El análisis de las tensiones dentro de los sectores dominantes es fundamental porque, como fuera dicho, este es un gobierno que tiene a los empresarios (de mayor tamaño) como parte fundamental de su base social y en puestos estratégicos de conducción estatal. Pero, además, porque las pujas inter-capitalistas han resultado decisivas en el modo en que se resolvieron las crisis en la Argentina reciente. En 1989, el estallido hiper-inflacionario enfrentó a los grupos económicos locales contra los acreedores externos. En 2001, las pujas inter-burguesas se dieron entre devaluacionistas (Grupo Productivo) y dolarizadores (empresas de servicios públicos privatizadas). Ambas crisis fueron superadas “desde arriba” y derivaron en una caída abrupta del salario real y en la participación de los trabajadores en el producto.

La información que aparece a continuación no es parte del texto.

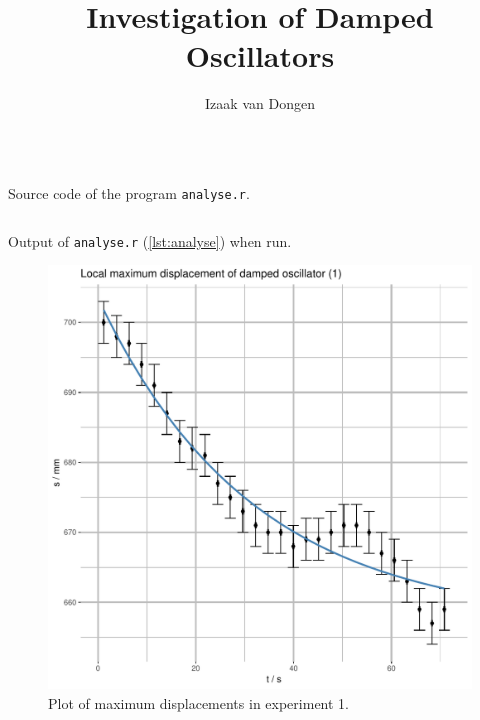 \documentclass[a4paper,11pt]{article}
\title{Investigation of Damped Oscillators}
\author{Izaak van Dongen}
\newenvironment{longlisting}
{\addvspace{\baselineskip}\captionsetup{type=listing}}
{\addvspace{\baselineskip}}
\begin{document}
    \maketitle%

\begin{longlisting}
\inputminted{R}{analyse.r}
\caption{Source code of the program \texttt{analyse.r}.}
\label{lst:analyse}
\end{longlisting}

\begin{longlisting}
\inputminted{text}{analysis_output.txt}
\caption{Output of \texttt{analyse.r} (\ref{lst:analyse}) when run.}
\label{lst:results}
\end{longlisting}

\begin{figure}[H]
\begin{center}
\includegraphics[height=0.45\textheight,page=1]{Rplots.pdf}
\end{center}
\caption{Plot of maximum displacements in experiment 1.}
\label{fig:ex1}
\end{figure}
\end{document}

Esto lleva a un último punto, vinculado con uno de los más nocivos legados del neoliberalismo: la fragmentación y heterogeneidad del campo popular, en el que trabajadores formales, desempleados, informales, monotributistas, conforman un colectivo plural y con situaciones e intereses divergentes y hasta contradictorios entre sí. Ese mapa disperso explica también la imposibilidad de las clases subalternas para intervenir con voz propia e imponer condiciones en el modo en que se resolvieron últimamente las grandes crisis económicas en la Argentina.

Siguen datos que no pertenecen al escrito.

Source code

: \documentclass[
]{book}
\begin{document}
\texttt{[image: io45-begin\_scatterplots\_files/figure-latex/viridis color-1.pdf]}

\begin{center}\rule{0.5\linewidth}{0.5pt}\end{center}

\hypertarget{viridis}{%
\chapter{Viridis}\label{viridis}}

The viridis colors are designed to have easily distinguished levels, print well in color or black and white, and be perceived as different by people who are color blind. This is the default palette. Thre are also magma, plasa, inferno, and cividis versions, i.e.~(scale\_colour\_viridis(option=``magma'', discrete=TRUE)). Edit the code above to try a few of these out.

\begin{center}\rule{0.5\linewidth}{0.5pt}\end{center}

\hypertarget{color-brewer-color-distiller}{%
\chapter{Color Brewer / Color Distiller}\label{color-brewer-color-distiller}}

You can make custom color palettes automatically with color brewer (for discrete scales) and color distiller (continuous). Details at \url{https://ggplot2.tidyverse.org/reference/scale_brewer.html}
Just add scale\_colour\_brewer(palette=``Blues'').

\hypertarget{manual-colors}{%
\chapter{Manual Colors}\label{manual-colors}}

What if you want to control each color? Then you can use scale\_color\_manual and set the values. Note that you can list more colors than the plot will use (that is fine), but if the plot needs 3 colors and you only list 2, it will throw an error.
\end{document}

Para concluir, y a modo de síntesis, el objetivo del macrismo en avanzar hacia el desarme de la coalición mercado-internista enfrenta no solo restricciones estructurales (ausencia de una crisis previa, acotados márgenes de acción política y adversas condiciones internacionales) sino también divergencias incipientes en su base social empresaria. El agravamiento de estas disidencias, seguramente, estará condicionado por la evolución de los principales indicadores macroeconómicos. Hay, sin embargo, un punto de coincidencia fundamental dentro de la cúpula: la necesidad de reducir los costos laborales. De allí que para el campo popular sea indispensable formular una alternativa propia, que no se subordine, como en el pasado cercano, a ninguna propuesta elaborada por los sectores más concentrados del capital.